*** Opening SUPPLIED DATA ***

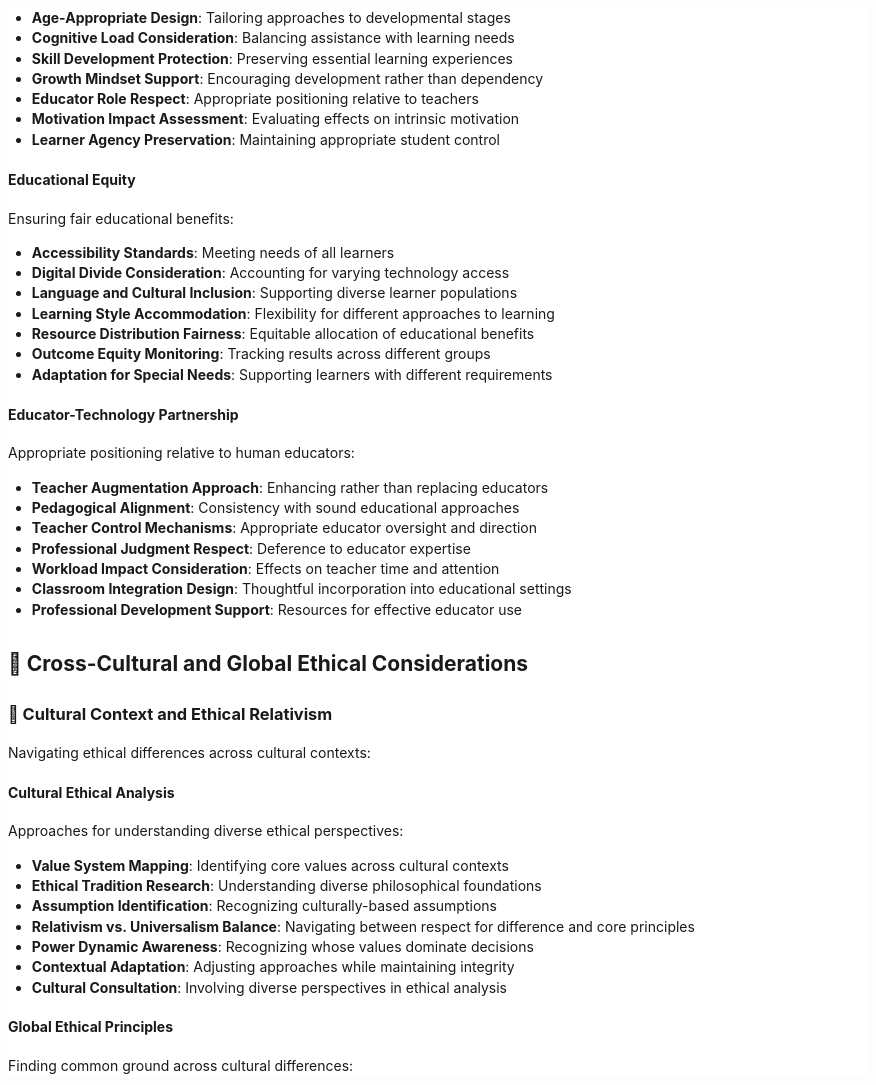 - **Age-Appropriate Design**: Tailoring approaches to developmental stages
- **Cognitive Load Consideration**: Balancing assistance with learning needs
- **Skill Development Protection**: Preserving essential learning experiences
- **Growth Mindset Support**: Encouraging development rather than dependency
- **Educator Role Respect**: Appropriate positioning relative to teachers
- **Motivation Impact Assessment**: Evaluating effects on intrinsic motivation
- **Learner Agency Preservation**: Maintaining appropriate student control

#### Educational Equity

Ensuring fair educational benefits:

- **Accessibility Standards**: Meeting needs of all learners
- **Digital Divide Consideration**: Accounting for varying technology access
- **Language and Cultural Inclusion**: Supporting diverse learner populations
- **Learning Style Accommodation**: Flexibility for different approaches to learning
- **Resource Distribution Fairness**: Equitable allocation of educational benefits
- **Outcome Equity Monitoring**: Tracking results across different groups
- **Adaptation for Special Needs**: Supporting learners with different requirements

#### Educator-Technology Partnership

Appropriate positioning relative to human educators:

- **Teacher Augmentation Approach**: Enhancing rather than replacing educators
- **Pedagogical Alignment**: Consistency with sound educational approaches
- **Teacher Control Mechanisms**: Appropriate educator oversight and direction
- **Professional Judgment Respect**: Deference to educator expertise
- **Workload Impact Consideration**: Effects on teacher time and attention
- **Classroom Integration Design**: Thoughtful incorporation into educational settings
- **Professional Development Support**: Resources for effective educator use

## 🔷 Cross-Cultural and Global Ethical Considerations

### 🔹 Cultural Context and Ethical Relativism

Navigating ethical differences across cultural contexts:

#### Cultural Ethical Analysis

Approaches for understanding diverse ethical perspectives:

- **Value System Mapping**: Identifying core values across cultural contexts
- **Ethical Tradition Research**: Understanding diverse philosophical foundations
- **Assumption Identification**: Recognizing culturally-based assumptions
- **Relativism vs. Universalism Balance**: Navigating between respect for difference and core principles
- **Power Dynamic Awareness**: Recognizing whose values dominate decisions
- **Contextual Adaptation**: Adjusting approaches while maintaining integrity
- **Cultural Consultation**: Involving diverse perspectives in ethical analysis

#### Global Ethical Principles

Finding common ground across cultural differences:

*** Closing SUPPLIED DATA ***

▸ TASK DESCRIPTION
Count every line of the data above that includes the word "learners", then state the total and nothing more.

▸ SOLUTION FOR THIS TASK
2